▸ **Information provided**
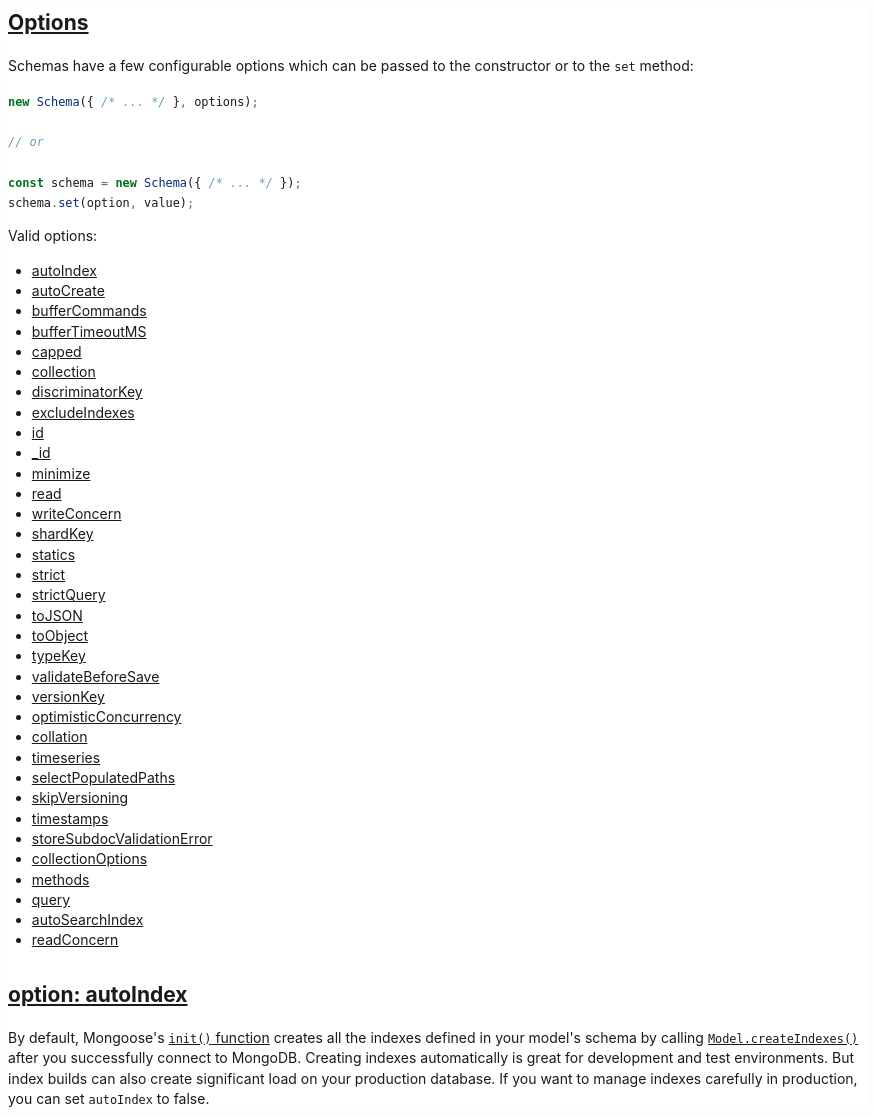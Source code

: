 <h2 id="options"><a href="#options">Options</a></h2>

Schemas have a few configurable options which can be passed to the
constructor or to the `set` method:

```javascript
new Schema({ /* ... */ }, options);

// or

const schema = new Schema({ /* ... */ });
schema.set(option, value);
```

Valid options:

* [autoIndex](#autoIndex)
* [autoCreate](#autoCreate)
* [bufferCommands](#bufferCommands)
* [bufferTimeoutMS](#bufferTimeoutMS)
* [capped](#capped)
* [collection](#collection)
* [discriminatorKey](#discriminatorKey)
* [excludeIndexes](#excludeIndexes)
* [id](#id)
* [_id](#_id)
* [minimize](#minimize)
* [read](#read)
* [writeConcern](#writeConcern)
* [shardKey](#shardKey)
* [statics](#statics)
* [strict](#strict)
* [strictQuery](#strictQuery)
* [toJSON](#toJSON)
* [toObject](#toObject)
* [typeKey](#typeKey)
* [validateBeforeSave](#validateBeforeSave)
* [versionKey](#versionKey)
* [optimisticConcurrency](#optimisticConcurrency)
* [collation](#collation)
* [timeseries](#timeseries)
* [selectPopulatedPaths](#selectPopulatedPaths)
* [skipVersioning](#skipVersioning)
* [timestamps](#timestamps)
* [storeSubdocValidationError](#storeSubdocValidationError)
* [collectionOptions](#collectionOptions)
* [methods](#methods)
* [query](#query-helpers)
* [autoSearchIndex](#autoSearchIndex)
* [readConcern](#readConcern)

<h2 id="autoIndex"><a href="#autoIndex">option: autoIndex</a></h2>

By default, Mongoose's [`init()` function](api/model.html#model_Model-init)
creates all the indexes defined in your model's schema by calling
[`Model.createIndexes()`](api/model.html#model_Model-createIndexes)
after you successfully connect to MongoDB. Creating indexes automatically is
great for development and test environments. But index builds can also create
significant load on your production database. If you want to manage indexes
carefully in production, you can set `autoIndex` to false.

▸ **What is being asked**
Lines with "autoIndex": return each one from the data above.

▸ **Written answer**
* [autoIndex](#autoIndex)
<h2 id="autoIndex"><a href="#autoIndex">option: autoIndex</a></h2>
carefully in production, you can set `autoIndex` to false.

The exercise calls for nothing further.